Chapter Two: Commitment

Then all of a sudden without any of us voting on it or thinking of it, we were shipped out. A new boss had arrived, a man of immense faith, and he proved to be a shot in the arm for that house and the priests of Holy Cross. It was said that on his first day as a young boy in that house he saw a seminarian mopping the floor and at once he started helping him. Home now from a vigorous round with the Army in Europe, he gave new life wherever he went. He was prepared to tear down the old shack and in fact he built over it, and ever afterward the place looked vastly better.

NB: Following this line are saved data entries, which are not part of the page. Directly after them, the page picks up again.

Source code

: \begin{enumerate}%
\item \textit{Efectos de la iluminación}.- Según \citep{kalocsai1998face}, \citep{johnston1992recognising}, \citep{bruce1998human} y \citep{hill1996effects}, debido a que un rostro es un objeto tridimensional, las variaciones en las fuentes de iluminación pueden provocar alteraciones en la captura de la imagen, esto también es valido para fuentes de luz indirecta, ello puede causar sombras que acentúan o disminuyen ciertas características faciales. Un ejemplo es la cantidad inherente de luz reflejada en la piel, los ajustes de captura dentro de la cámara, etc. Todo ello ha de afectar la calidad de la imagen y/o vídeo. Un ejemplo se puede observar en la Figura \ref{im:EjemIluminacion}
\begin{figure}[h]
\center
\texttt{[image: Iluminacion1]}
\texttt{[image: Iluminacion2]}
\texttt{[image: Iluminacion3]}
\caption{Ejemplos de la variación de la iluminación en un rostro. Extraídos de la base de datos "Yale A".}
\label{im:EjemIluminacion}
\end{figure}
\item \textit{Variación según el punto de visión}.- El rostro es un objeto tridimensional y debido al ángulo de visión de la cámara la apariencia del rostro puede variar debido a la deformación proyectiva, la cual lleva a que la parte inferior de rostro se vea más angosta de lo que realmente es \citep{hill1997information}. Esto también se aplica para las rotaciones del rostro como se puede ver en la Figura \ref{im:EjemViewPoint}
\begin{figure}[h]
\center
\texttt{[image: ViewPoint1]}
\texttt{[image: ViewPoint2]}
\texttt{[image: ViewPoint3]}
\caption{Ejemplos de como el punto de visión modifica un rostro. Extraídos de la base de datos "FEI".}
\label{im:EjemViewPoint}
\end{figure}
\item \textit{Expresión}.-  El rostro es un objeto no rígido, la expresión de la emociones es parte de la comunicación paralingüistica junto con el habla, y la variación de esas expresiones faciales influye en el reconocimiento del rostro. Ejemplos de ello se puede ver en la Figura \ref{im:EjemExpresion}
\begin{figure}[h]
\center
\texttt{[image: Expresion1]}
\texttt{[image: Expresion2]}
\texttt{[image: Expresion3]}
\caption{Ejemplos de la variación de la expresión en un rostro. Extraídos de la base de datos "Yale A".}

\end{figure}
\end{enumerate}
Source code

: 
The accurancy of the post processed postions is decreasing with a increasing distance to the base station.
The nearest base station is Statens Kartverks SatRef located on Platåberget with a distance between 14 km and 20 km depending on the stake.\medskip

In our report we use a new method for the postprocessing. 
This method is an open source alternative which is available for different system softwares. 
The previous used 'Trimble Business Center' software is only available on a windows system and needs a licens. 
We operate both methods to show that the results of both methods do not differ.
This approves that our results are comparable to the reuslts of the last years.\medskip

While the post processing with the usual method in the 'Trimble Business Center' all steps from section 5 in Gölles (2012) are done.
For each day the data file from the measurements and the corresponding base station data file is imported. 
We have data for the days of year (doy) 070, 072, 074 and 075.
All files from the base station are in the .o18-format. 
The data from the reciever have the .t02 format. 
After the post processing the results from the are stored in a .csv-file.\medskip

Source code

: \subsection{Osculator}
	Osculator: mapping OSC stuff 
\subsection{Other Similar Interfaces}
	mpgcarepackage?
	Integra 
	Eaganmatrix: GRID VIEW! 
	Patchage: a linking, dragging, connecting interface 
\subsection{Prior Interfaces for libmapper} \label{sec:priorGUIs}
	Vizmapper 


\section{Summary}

The custom was that seminarians had a considerable vacation: to save expenses, to be with their families for a while, possibly in some instances to build up health, and to see how they could stand living in "the world," for that is where active religious such as those of Holy Cross sink or swim. One year a boy who had no home went to the farm with me where he was welcomed by my father and mother and two brothers and a sister then at home; his brother went off with a Pennsylvanian; and one summer during the war, help being short on the Brothers' Notre Dame farm, several went and farmed with them, and this Iowa farmer had to handle a team of colts.

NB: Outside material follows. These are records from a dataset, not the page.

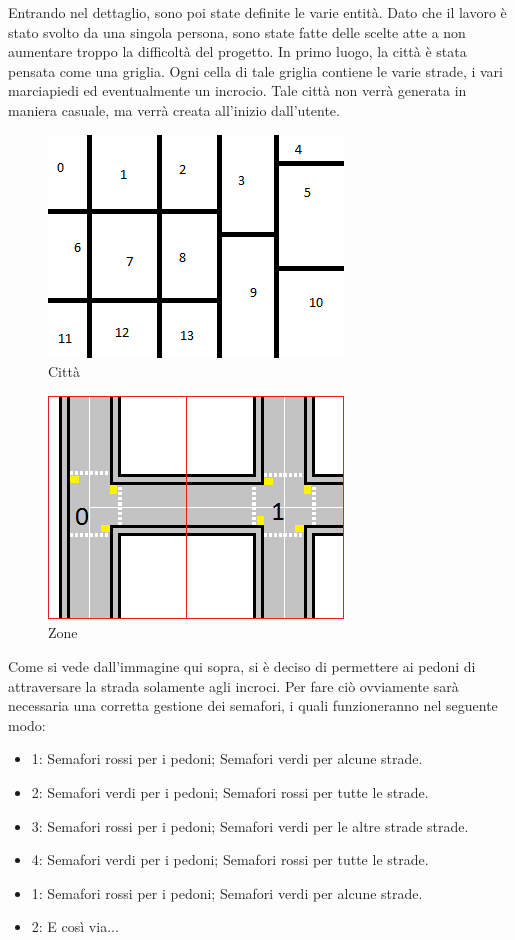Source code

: \documentclass{article}
\begin{document}
Entrando nel dettaglio, sono poi state definite le varie entit\`{a}. Dato che il lavoro \`{e} stato svolto da una singola persona, sono state fatte delle scelte atte a non aumentare troppo la difficolt\`{a} del progetto. 
In primo luogo, la citt\`{a} \`{e} stata pensata come una griglia. Ogni cella di tale griglia contiene le varie strade, i vari marciapiedi ed eventualmente un incrocio. Tale citt\`{a} non verr\`{a} generata in maniera casuale, ma verr\`{a} creata all\textquoteright{}inizio dall\textquoteright{}utente. 
\begin{figure}[H]
\begin{center}
\includegraphics{./img/Citta.png}
\caption{Citt\`{a}}
\label{fig:Citt\`{a}}
\end{center}
\end{figure}
\begin{figure}[H]
\begin{center}
\includegraphics{./img/Zone.png}
\caption{Zone}
\label{fig:Zone}
\end{center}
\end{figure}
Come si vede dall\textquoteright{}immagine qui sopra, si \`{e} deciso di permettere ai pedoni di attraversare la strada solamente agli incroci. Per fare ci\`{o} ovviamente sar\`{a} necessaria una corretta gestione dei semafori, i quali funzioneranno nel seguente modo:
\begin{itemize}
\item {1:} Semafori rossi per i pedoni; Semafori verdi per alcune strade.
\item {2:} Semafori verdi per i pedoni; Semafori rossi per tutte le strade.
\item {3:} Semafori rossi per i pedoni; Semafori verdi per le altre strade strade.
\item {4:} Semafori verdi per i pedoni; Semafori rossi per tutte le strade.
\item {1:} Semafori rossi per i pedoni; Semafori verdi per alcune strade.
\item {2:} E cos\`{i} via...
\end{itemize}
\end{document}
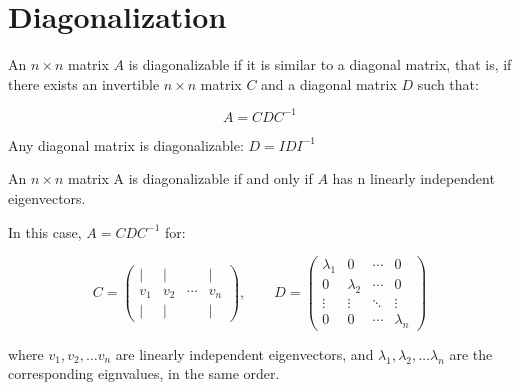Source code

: % 


\section{Diagonalization}

\begin{definition}[diagonalization]
   An $n  \times n$ matrix $A$ is diagonalizable if it is similar to a diagonal matrix, that is, if there exists an invertible $n \times n$ matrix $C$ and a diagonal matrix $D$ such that:

   $$A = C D C^{-1}$$
\end{definition}

\begin{eg}
    Any diagonal matrix is diagonalizable:  $D = IDI^{-1}$    
\end{eg}

\begin{theorem}\label{theorem: diagonal theorem}
    An $n \times n$ matrix A is diagonalizable if and only if $A$ has n linearly independent eigenvectors.

    In this case, $A = CDC^{-1}$ for:

    \[
    C = \begin{pmatrix}
        | & | &  & | \\
        v_1 & v_2 & \cdots & v_n \\
        | & | &  & | 
        \end{pmatrix},
        \qquad
    D = \begin{pmatrix}
        \lambda_1 & 0 & \cdots & 0  \\  
        0 & \lambda_2 & \cdots & 0 \\
        \vdots & \vdots & \ddots & \vdots \\
        0 & 0 & \cdots & \lambda_n 
    \end{pmatrix} 
    \]

    where $v_1, v_2, \dots v_n$  are linearly independent eigenvectors, and $\lambda_1, \lambda_2, \dots \lambda_n$ are the corresponding eignvalues, in the same order.
\end{theorem}

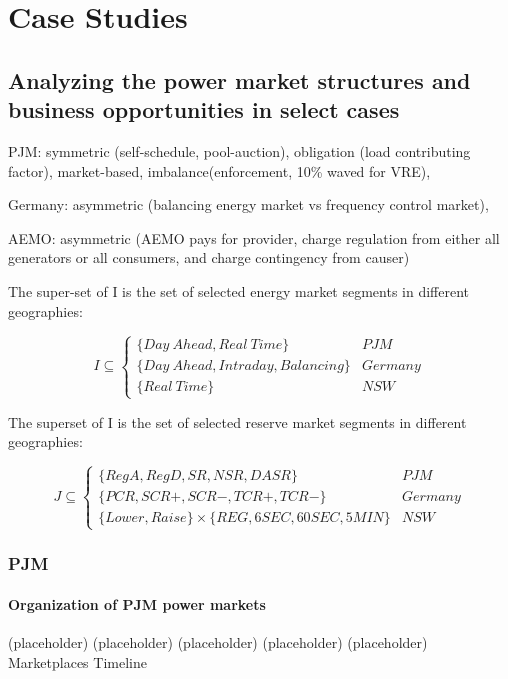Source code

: \chapter{Case Studies}
\section{Analyzing the power market structures and business opportunities in select cases}

PJM: symmetric (self-schedule, pool-auction), obligation (load contributing factor), market-based, imbalance(enforcement, 10\% waved for VRE),

Germany: asymmetric (balancing energy market vs frequency control market), 

AEMO: asymmetric (AEMO pays for provider, charge regulation from either all generators or all consumers, and charge contingency from causer)

\label{sec:qualitative-analysis}
The super-set of I is the set of selected energy market segments in different geographies:

\begin{equation*}
I \subseteq  \begin{cases}
\{Day~Ahead, Real~Time\} & PJM \\
\{Day~Ahead, Intraday, Balancing\} & Germany \\
\{Real~Time\} & NSW
\end{cases}
\end{equation*}

The superset of I is the set of selected reserve market segments in different geographies:

\begin{equation*}
J \subseteq  \begin{cases}
\{RegA, RegD, SR, NSR, DASR\} & PJM \\
\{PCR, SCR+, SCR-, TCR+, TCR-\} & Germany \\
\{Lower, Raise\} \times \{REG, 6SEC, 60SEC, 5MIN\} & NSW
\end{cases}
\end{equation*}

\subsection{PJM}
\subsubsection{Organization of PJM power markets}
(placeholder)
\newpage
(placeholder)
\newpage
(placeholder)
\newpage
(placeholder)
\newpage
(placeholder)
\newpage
Marketplaces
Timeline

The big news as we met the new boss was that more than twenty were headed for the novitiate. Our house was too full and had too many upper class men in it, too great a stretch from first year high to senior college. Two years of college men would summarily go. The shift did not perturb me. Was I therefore becoming passive, a "Yes, Father," "No, Father" man? At any rate, I had only to put on my hat and go. Because we were leaving, we were "allowed" privileges: to go to the Grotto in the evening, go to town for dinner, go walking, seemingly so as to smoke. Some took these items as events, and a classmate thought it great to get me to pose with a cigarette. Evident among some was the idea that to go was like punishment. I did not dread it or long for it, but saw it as a routine step which we were expected to take. One boy thought it a terrible thing: "Doc, you're going to the novitiate!" It was a sure bet that he would never go.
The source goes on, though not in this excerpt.